### Provided material

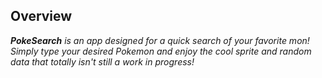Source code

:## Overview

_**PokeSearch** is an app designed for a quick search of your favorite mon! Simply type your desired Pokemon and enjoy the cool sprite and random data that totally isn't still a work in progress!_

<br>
---
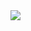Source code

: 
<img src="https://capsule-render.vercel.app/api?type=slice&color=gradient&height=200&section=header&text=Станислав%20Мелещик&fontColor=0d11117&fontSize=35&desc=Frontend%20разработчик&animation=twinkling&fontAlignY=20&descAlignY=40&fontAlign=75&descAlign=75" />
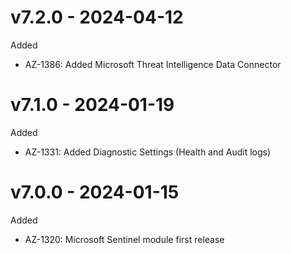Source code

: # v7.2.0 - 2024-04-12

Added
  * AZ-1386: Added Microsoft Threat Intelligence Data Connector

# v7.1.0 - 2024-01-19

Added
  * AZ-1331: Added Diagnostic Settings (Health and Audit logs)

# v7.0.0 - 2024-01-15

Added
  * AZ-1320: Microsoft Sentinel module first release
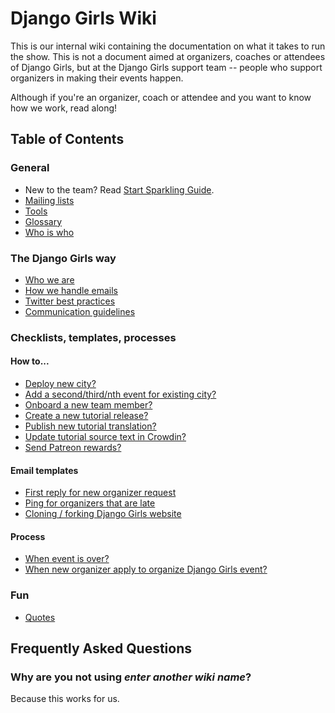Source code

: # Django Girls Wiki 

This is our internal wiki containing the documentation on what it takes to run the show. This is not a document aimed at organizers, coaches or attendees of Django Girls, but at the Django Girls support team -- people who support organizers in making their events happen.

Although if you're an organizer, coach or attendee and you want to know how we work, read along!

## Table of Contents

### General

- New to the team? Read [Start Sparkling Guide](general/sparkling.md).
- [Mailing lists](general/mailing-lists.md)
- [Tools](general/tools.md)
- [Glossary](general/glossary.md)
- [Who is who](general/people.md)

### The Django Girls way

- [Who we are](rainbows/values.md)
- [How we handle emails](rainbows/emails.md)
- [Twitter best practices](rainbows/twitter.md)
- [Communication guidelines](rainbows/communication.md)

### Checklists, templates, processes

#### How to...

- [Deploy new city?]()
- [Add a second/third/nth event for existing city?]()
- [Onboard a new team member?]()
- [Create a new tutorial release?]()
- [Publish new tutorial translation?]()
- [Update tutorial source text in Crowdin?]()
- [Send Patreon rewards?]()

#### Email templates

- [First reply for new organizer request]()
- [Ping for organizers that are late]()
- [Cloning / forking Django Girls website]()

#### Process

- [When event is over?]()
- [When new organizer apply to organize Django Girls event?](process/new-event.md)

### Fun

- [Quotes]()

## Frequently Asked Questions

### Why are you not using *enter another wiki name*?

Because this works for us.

### What is being asked
From the listing above, output exactly the run of lines that starts with the line containing "Although if you're" and ends with the line containing "Because this works for us.".

### Task response
Although if you're an organizer, coach or attendee and you want to know how we work, read along!

## Table of Contents

### General

- New to the team? Read [Start Sparkling Guide](general/sparkling.md).
- [Mailing lists](general/mailing-lists.md)
- [Tools](general/tools.md)
- [Glossary](general/glossary.md)
- [Who is who](general/people.md)

### The Django Girls way

- [Who we are](rainbows/values.md)
- [How we handle emails](rainbows/emails.md)
- [Twitter best practices](rainbows/twitter.md)
- [Communication guidelines](rainbows/communication.md)

### Checklists, templates, processes

#### How to...

- [Deploy new city?]()
- [Add a second/third/nth event for existing city?]()
- [Onboard a new team member?]()
- [Create a new tutorial release?]()
- [Publish new tutorial translation?]()
- [Update tutorial source text in Crowdin?]()
- [Send Patreon rewards?]()

#### Email templates

- [First reply for new organizer request]()
- [Ping for organizers that are late]()
- [Cloning / forking Django Girls website]()

#### Process

- [When event is over?]()
- [When new organizer apply to organize Django Girls event?](process/new-event.md)

### Fun

- [Quotes]()

## Frequently Asked Questions

### Why are you not using *enter another wiki name*?

Because this works for us.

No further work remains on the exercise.